#### Problem description
Once you have read the listing, print all of it word for word.

START Data in this exercise

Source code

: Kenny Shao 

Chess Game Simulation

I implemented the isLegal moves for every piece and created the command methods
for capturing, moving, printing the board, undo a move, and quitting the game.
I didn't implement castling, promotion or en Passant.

END Data in this exercise

#### Answer space
Source code

: Kenny Shao 

Chess Game Simulation

I implemented the isLegal moves for every piece and created the command methods
for capturing, moving, printing the board, undo a move, and quitting the game.
I didn't implement castling, promotion or en Passant.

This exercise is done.